The Phase I program required operators of "medium" and "large" MS4s, that is, those that generally serve populations of 100,000 or greater, to implement a stormwater management program as a means to control polluted stormwater discharges. The EPA defined a medium or large MS4 to mean all municipal separate storm sewers that are either:

  • Located in an incorporated place with a population of 100,000 or more as determined by the 1990 Decennial Census by the Bureau of the Census (Appendix G of this part);
  • Located in selected counties; or
  • Owned or operated by a municipality other than those described above that the EPA designates as being part of the large or medium municipal separate storm sewer system due to the interrelationship between the discharges of the designated storm sewer and the discharges from municipal separate storm sewers.

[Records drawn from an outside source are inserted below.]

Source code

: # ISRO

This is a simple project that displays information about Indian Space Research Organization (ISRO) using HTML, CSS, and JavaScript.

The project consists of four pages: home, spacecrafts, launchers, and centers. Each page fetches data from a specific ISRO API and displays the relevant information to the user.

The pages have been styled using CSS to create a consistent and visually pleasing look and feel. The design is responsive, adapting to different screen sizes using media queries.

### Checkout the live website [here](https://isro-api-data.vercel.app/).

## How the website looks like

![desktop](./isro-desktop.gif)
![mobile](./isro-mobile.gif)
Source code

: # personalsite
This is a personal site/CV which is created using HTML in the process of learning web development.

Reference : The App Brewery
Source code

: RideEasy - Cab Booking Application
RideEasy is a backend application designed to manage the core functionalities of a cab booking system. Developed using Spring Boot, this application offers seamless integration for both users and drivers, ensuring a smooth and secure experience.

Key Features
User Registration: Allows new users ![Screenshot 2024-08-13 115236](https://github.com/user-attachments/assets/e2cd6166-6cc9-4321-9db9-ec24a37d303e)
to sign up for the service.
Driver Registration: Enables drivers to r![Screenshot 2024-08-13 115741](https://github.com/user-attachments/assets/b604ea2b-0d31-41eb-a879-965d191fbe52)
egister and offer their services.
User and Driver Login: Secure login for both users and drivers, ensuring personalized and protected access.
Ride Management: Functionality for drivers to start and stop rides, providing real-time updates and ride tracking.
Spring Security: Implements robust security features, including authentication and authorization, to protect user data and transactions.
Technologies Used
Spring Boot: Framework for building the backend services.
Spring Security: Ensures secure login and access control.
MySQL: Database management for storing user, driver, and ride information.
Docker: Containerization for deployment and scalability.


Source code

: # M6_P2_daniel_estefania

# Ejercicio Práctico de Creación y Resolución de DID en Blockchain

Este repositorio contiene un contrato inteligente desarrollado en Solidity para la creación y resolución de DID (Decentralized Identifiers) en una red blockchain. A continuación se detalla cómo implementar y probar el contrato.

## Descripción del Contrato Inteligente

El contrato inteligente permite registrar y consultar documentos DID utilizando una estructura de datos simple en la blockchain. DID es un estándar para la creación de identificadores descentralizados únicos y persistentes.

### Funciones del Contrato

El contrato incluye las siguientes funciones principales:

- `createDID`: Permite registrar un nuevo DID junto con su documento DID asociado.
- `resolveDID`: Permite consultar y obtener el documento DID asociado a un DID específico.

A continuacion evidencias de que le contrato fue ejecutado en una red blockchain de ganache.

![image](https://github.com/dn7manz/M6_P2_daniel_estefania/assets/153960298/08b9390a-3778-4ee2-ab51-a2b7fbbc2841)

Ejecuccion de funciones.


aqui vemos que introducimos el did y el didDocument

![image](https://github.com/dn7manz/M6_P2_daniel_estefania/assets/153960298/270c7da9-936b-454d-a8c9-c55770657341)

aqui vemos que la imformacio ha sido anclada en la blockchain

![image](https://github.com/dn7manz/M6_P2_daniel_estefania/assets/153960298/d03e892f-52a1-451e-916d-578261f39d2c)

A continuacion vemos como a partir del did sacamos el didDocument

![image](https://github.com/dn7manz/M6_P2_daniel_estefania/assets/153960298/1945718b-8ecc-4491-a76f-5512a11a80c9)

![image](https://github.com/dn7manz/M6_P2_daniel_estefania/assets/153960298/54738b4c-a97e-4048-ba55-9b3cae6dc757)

In Arizona, that included the Arizona Department of Transportation, City of Glendale, City of Mesa, City of Phoenix, City of Scottsdale, City of Tempe, and Pima County.

EPA Permit Requirements

Requirements for Phase I permittees established by the EPA are detailed in detailed in Title 40, Part 122, Subpart B, Section 122.26 of the Federal Code of Regulations (40 CFR 122.26). This required Phase I permittees to submit a two-part application for coverage through an individual permit under the National Pollutant Discharge Elimination System (NPDES) program.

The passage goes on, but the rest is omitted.